Writing an extension scriptable protocol
In this section, an extension scriptable protocol is to be developed, which will add some
additional detection capability for hypertext transfer protocol (HTTP) traffic. Specifically, the script
tag contents in POST requests will be correlated to some text in the response. If data are
found in both request and response, then a property combining these two will be set in the
client node.
Since we are authoring an HTTP extension, it is known beforehand that only HTTP traffic will
be offered for processing.
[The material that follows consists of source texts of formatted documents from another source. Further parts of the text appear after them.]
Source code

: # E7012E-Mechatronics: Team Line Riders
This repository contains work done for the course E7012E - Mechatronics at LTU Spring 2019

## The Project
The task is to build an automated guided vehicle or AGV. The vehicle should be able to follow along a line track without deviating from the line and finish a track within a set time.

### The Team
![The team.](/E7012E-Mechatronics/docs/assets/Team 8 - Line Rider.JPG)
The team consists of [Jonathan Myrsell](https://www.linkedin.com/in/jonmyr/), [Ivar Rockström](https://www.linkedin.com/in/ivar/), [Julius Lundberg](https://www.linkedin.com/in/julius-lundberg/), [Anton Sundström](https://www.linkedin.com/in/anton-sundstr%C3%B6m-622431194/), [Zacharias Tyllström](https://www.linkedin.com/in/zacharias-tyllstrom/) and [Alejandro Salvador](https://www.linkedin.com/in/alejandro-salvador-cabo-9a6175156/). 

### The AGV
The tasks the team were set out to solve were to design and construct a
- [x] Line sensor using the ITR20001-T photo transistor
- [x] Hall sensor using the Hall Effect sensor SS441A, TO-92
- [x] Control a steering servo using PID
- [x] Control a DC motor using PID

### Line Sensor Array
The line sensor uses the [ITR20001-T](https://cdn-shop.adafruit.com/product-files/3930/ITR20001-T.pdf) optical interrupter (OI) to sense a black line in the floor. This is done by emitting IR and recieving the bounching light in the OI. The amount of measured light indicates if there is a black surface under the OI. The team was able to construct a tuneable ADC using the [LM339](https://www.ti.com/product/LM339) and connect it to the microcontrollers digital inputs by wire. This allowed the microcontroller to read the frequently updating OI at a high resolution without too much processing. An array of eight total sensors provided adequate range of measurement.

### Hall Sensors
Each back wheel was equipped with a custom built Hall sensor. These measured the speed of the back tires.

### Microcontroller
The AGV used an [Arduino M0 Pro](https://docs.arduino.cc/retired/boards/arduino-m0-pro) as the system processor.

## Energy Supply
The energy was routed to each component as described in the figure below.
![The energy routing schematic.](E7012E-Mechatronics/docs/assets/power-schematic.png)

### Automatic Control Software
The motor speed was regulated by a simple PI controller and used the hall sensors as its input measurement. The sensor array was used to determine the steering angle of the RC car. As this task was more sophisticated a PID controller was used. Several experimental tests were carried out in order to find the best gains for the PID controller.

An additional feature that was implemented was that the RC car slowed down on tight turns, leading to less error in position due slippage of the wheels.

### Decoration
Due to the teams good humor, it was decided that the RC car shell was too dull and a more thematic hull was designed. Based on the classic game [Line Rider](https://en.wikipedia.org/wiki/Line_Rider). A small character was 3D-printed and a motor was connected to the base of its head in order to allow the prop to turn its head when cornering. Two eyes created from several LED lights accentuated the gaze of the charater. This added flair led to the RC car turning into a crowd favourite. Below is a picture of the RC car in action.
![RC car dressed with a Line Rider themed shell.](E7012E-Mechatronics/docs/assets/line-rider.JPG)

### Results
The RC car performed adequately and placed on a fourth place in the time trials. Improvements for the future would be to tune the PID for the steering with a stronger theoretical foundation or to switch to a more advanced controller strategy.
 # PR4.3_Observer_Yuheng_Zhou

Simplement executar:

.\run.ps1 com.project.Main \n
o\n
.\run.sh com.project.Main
The can_handle
can be trivial since it is desired
that all HTTP traffic passes through the extension:
function can_handle()
return true
end
In the update_status
function, the extension functionality is to be
implemented:
function update_status()
msg = read_string()
if is_post(msg) then
handle_post(msg)
elseif is_response(msg) then
handle_response(msg)
end
end
From all the functions that are invoked in it, only read_string
is provided
by the Guardian application programming interface (API), the other ones are defined within the scriptable protocol script and will
be provided later on.
In this function, the complete HTTP message is read (reminder that extensions get to handle defragmented data) and then based on checks if this is a POST or a response message the appropriate functions are invoked.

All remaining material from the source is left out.